- Problem requirements
After the line containing "5. pay fees", copy nothing more; up to and including it, copy every line of the listing exactly from the first, leaving out the pictures.

- Extracted records
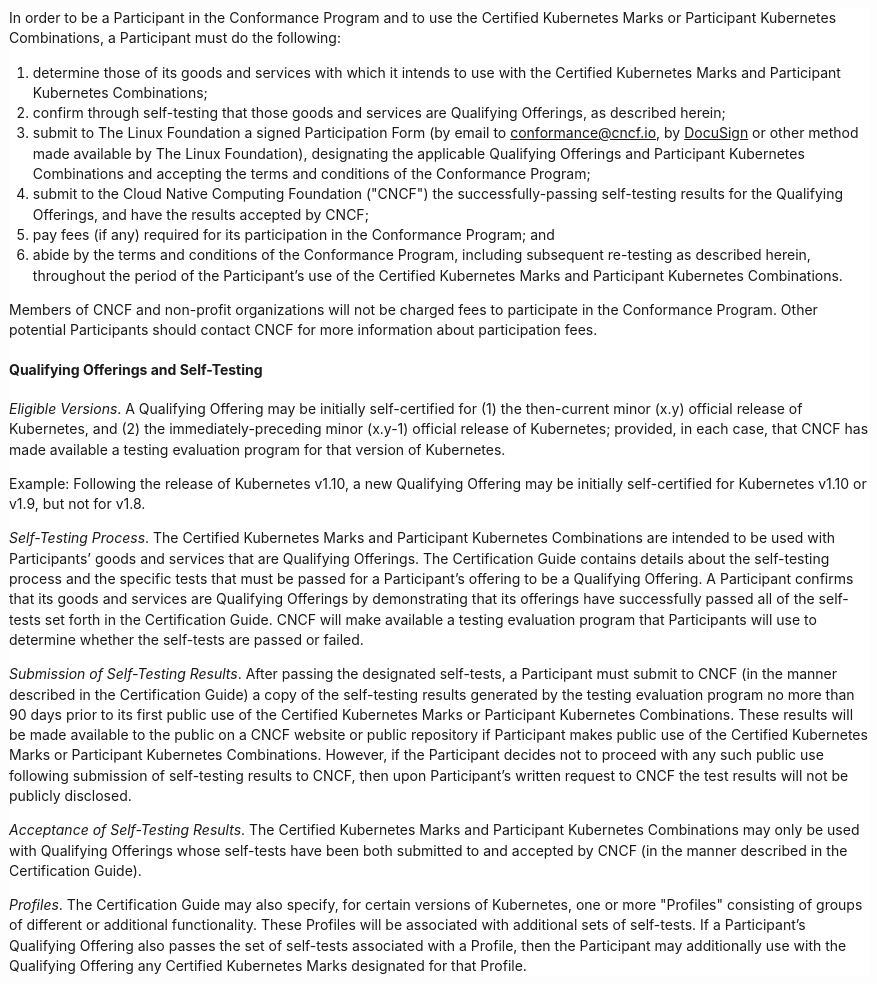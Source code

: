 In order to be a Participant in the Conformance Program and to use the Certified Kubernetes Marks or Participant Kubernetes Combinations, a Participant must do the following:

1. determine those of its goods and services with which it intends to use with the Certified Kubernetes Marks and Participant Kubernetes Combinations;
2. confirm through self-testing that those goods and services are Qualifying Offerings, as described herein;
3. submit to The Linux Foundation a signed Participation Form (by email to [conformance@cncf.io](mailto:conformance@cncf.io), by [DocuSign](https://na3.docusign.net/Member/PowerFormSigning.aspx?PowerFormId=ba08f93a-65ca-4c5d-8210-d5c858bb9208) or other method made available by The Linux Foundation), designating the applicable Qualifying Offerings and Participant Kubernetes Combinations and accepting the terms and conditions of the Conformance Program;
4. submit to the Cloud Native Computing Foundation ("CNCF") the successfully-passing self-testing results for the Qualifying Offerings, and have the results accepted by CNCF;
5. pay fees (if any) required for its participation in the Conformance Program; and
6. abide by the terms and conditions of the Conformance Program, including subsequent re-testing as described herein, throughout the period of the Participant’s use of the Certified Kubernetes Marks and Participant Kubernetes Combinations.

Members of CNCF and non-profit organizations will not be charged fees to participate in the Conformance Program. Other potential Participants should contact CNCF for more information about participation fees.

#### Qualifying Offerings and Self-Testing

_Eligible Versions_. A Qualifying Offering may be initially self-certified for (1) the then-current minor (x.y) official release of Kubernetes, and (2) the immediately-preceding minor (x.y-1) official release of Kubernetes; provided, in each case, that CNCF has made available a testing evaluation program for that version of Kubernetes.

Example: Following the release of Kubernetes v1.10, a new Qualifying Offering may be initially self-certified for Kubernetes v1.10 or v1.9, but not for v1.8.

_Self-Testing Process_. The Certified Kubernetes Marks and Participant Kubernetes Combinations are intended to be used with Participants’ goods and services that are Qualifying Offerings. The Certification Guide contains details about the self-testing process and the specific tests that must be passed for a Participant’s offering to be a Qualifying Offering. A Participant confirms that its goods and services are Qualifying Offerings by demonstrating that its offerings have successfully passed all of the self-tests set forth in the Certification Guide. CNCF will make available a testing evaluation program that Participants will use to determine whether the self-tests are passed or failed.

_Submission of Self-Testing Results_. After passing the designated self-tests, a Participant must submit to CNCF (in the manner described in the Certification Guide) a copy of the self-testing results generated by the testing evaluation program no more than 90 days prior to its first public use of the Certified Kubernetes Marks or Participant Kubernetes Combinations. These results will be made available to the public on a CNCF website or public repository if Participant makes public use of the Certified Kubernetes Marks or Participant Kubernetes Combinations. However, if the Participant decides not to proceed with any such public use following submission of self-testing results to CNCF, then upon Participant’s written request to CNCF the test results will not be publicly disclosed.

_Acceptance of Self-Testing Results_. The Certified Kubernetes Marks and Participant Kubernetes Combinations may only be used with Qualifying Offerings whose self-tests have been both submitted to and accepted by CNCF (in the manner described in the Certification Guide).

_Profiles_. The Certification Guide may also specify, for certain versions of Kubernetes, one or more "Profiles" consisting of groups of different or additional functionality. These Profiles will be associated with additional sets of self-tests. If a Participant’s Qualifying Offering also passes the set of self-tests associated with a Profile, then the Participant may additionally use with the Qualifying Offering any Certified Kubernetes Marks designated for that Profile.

- Answer for this exercise
Source code

: In order to be a Participant in the Conformance Program and to use the Certified Kubernetes Marks or Participant Kubernetes Combinations, a Participant must do the following:

1. determine those of its goods and services with which it intends to use with the Certified Kubernetes Marks and Participant Kubernetes Combinations;
2. confirm through self-testing that those goods and services are Qualifying Offerings, as described herein;
3. submit to The Linux Foundation a signed Participation Form (by email to [conformance@cncf.io](mailto:conformance@cncf.io), by [DocuSign](https://na3.docusign.net/Member/PowerFormSigning.aspx?PowerFormId=ba08f93a-65ca-4c5d-8210-d5c858bb9208) or other method made available by The Linux Foundation), designating the applicable Qualifying Offerings and Participant Kubernetes Combinations and accepting the terms and conditions of the Conformance Program;
4. submit to the Cloud Native Computing Foundation ("CNCF") the successfully-passing self-testing results for the Qualifying Offerings, and have the results accepted by CNCF;
5. pay fees (if any) required for its participation in the Conformance Program; and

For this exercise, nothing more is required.